• **Extracted data entries**
* * * * * * *

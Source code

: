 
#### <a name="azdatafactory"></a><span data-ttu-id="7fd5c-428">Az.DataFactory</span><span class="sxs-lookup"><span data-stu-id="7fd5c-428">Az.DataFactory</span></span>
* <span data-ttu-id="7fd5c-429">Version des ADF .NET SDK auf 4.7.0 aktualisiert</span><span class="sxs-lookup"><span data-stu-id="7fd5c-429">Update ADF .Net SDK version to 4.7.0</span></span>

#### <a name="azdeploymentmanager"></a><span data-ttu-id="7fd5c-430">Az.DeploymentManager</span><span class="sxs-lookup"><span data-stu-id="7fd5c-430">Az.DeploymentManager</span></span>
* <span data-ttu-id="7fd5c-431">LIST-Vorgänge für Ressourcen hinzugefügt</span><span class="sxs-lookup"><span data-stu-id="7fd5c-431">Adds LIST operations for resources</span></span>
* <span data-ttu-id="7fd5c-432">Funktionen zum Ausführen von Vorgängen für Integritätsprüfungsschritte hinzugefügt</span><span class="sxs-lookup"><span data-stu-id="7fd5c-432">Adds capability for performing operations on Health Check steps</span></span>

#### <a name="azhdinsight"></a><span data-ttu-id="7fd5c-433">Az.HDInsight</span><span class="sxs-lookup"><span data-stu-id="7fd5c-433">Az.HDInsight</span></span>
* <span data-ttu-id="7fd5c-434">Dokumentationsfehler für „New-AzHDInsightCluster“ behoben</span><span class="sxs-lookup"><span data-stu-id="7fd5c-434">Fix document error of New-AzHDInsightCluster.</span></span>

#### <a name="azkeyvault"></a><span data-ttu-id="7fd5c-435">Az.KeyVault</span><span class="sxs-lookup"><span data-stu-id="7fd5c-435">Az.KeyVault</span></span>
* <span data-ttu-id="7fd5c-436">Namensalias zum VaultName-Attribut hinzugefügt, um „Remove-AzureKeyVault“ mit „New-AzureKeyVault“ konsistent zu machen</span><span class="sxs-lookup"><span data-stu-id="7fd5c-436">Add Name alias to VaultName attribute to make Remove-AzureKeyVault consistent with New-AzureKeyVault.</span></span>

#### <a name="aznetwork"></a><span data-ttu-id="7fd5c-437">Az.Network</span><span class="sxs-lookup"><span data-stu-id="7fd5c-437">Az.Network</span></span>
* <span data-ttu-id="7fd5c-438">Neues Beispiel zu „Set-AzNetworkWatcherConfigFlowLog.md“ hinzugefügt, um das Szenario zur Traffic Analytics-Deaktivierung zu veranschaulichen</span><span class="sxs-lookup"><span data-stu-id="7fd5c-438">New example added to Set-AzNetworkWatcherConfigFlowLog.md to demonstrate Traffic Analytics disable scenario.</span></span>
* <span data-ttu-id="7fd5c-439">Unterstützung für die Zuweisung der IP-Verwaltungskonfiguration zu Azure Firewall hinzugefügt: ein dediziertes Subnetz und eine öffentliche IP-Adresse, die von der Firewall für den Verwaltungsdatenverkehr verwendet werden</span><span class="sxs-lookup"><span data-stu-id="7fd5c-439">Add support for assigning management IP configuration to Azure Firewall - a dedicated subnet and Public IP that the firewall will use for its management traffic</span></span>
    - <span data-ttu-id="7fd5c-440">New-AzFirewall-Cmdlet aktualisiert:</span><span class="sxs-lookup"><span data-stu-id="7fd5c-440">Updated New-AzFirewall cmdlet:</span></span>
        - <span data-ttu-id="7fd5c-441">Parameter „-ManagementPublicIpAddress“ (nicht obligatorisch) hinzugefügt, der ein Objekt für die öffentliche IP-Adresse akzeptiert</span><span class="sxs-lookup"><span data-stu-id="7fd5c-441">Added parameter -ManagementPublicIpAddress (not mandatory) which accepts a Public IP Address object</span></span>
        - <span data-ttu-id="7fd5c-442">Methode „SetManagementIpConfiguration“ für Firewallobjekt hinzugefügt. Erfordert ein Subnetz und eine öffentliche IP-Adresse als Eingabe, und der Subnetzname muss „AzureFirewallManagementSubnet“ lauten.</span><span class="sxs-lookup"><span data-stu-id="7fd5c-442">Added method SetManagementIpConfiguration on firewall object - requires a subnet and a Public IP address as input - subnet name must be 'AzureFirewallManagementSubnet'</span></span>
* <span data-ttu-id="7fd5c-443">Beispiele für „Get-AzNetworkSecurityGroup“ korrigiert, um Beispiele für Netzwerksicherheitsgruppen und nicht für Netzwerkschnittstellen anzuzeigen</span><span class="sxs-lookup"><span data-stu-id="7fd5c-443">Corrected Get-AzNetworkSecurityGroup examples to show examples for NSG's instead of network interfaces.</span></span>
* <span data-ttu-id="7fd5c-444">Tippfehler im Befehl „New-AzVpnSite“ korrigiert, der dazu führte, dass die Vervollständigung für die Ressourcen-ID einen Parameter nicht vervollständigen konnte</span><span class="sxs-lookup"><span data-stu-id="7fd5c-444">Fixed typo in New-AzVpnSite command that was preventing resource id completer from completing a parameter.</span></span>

* * * * * * *

• **Task brief**
Only the lines with the string "aktualisiert" are wanted; pick them out of the records above and copy them.

• **Result for this task**
* <span data-ttu-id="7fd5c-429">Version des ADF .NET SDK auf 4.7.0 aktualisiert</span><span class="sxs-lookup"><span data-stu-id="7fd5c-429">Update ADF .Net SDK version to 4.7.0</span></span>
    - <span data-ttu-id="7fd5c-440">New-AzFirewall-Cmdlet aktualisiert:</span><span class="sxs-lookup"><span data-stu-id="7fd5c-440">Updated New-AzFirewall cmdlet:</span></span>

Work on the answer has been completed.